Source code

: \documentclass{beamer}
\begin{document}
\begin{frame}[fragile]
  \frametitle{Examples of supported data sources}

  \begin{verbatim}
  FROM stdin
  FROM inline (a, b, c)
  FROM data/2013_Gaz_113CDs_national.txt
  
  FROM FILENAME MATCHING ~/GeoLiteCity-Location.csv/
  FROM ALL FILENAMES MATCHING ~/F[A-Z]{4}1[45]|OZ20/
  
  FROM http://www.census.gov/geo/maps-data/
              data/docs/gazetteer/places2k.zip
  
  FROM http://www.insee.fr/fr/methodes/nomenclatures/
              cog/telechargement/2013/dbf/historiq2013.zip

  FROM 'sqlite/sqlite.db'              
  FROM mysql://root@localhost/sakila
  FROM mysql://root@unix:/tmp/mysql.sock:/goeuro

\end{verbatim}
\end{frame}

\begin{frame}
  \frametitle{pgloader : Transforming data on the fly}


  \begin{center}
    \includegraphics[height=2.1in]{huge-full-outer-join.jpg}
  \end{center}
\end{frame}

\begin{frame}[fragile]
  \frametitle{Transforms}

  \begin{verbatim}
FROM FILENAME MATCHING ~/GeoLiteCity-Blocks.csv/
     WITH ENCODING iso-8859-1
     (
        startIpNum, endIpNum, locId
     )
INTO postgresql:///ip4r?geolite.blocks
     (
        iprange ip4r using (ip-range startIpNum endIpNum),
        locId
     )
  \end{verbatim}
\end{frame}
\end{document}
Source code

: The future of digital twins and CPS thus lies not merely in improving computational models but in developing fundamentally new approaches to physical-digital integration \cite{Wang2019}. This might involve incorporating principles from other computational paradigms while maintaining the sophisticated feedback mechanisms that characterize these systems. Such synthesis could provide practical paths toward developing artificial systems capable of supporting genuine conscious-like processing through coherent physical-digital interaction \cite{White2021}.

= = = = =

Every line with "startIpNum" in it should be copied from the entries.

        startIpNum, endIpNum, locId
        iprange ip4r using (ip-range startIpNum endIpNum),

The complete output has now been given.